ACTIVITY
For each line of the listing that contains "readOnly", make a copy and return it.

MATERIAL FOR THE TASK
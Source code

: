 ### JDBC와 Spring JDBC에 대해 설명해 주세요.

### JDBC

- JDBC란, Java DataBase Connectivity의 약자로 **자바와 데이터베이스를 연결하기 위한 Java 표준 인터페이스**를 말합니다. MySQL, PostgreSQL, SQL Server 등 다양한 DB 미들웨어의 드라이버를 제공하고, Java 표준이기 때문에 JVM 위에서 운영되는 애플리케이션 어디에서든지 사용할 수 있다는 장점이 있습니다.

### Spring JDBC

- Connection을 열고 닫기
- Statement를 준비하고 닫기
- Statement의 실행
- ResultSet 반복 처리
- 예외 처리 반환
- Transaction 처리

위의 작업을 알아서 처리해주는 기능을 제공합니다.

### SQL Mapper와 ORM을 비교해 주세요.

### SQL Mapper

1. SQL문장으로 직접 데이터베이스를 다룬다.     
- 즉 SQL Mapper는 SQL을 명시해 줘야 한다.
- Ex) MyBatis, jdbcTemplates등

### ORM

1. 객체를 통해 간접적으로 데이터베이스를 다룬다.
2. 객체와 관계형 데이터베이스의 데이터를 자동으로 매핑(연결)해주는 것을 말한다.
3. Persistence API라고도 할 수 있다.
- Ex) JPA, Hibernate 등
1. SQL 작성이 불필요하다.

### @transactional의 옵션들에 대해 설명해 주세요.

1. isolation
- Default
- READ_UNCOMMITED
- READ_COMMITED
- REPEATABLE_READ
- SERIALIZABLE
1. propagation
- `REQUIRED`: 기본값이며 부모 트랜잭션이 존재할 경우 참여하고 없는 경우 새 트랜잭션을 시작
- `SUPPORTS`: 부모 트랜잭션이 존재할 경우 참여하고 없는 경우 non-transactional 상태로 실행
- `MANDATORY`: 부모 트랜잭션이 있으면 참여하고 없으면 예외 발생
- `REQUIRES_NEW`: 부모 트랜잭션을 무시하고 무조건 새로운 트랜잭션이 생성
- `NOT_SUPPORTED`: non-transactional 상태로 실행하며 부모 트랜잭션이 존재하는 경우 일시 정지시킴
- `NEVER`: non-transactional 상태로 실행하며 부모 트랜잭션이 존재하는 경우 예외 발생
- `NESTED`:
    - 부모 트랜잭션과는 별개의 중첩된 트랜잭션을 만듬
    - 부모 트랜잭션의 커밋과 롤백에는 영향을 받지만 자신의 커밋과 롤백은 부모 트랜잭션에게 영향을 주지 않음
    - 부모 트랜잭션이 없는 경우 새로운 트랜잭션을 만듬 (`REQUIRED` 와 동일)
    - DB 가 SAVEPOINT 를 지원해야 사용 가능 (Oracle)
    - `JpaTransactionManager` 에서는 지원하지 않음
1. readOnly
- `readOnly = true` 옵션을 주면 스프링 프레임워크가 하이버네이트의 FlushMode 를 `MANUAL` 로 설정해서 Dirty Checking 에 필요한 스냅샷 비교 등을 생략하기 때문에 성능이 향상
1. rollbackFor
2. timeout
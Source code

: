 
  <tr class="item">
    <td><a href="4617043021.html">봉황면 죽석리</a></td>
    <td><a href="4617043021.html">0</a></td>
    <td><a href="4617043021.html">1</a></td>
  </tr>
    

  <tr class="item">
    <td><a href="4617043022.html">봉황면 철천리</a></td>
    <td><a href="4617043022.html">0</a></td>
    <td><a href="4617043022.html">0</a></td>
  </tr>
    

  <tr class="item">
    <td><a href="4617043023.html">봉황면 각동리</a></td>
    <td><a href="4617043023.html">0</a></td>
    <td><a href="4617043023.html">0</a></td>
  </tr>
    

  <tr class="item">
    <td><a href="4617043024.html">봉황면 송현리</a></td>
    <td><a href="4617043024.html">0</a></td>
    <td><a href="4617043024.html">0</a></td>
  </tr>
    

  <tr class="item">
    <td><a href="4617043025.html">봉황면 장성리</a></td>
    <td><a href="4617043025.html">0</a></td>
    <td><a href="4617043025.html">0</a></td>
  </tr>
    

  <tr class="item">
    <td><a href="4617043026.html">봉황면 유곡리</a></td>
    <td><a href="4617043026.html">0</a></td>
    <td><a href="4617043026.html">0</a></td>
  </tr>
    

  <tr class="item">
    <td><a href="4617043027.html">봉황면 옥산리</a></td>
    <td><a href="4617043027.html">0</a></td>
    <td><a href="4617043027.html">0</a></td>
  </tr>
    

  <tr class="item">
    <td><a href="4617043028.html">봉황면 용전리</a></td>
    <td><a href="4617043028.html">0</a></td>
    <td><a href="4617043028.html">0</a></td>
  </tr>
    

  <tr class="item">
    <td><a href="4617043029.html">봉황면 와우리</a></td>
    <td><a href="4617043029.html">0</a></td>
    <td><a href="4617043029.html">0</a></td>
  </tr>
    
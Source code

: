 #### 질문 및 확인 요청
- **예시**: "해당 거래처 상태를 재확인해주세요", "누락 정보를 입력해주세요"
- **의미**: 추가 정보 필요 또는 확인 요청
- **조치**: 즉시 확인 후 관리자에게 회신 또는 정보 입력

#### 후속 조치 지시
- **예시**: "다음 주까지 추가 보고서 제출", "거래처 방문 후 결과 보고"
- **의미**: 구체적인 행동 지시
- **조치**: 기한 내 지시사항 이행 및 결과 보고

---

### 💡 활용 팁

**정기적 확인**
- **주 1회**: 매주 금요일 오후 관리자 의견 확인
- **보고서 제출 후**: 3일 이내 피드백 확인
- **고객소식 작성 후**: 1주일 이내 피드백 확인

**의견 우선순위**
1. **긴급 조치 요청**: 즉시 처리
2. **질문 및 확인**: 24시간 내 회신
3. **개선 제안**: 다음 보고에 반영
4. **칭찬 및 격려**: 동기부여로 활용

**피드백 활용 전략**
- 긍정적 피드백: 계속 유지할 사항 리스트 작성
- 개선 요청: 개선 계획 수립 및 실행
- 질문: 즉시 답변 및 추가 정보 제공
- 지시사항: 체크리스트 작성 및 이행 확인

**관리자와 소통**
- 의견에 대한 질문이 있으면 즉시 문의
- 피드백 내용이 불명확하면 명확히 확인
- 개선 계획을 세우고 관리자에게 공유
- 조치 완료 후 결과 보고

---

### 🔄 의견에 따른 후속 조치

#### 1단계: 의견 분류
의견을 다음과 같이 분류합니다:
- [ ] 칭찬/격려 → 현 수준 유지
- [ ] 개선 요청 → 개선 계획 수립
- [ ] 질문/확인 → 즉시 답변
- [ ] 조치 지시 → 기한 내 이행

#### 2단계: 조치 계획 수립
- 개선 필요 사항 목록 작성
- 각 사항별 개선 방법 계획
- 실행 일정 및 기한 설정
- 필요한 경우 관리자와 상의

ANSWER TO THE EXERCISE
1. readOnly
- `readOnly = true` 옵션을 주면 스프링 프레임워크가 하이버네이트의 FlushMode 를 `MANUAL` 로 설정해서 Dirty Checking 에 필요한 스냅샷 비교 등을 생략하기 때문에 성능이 향상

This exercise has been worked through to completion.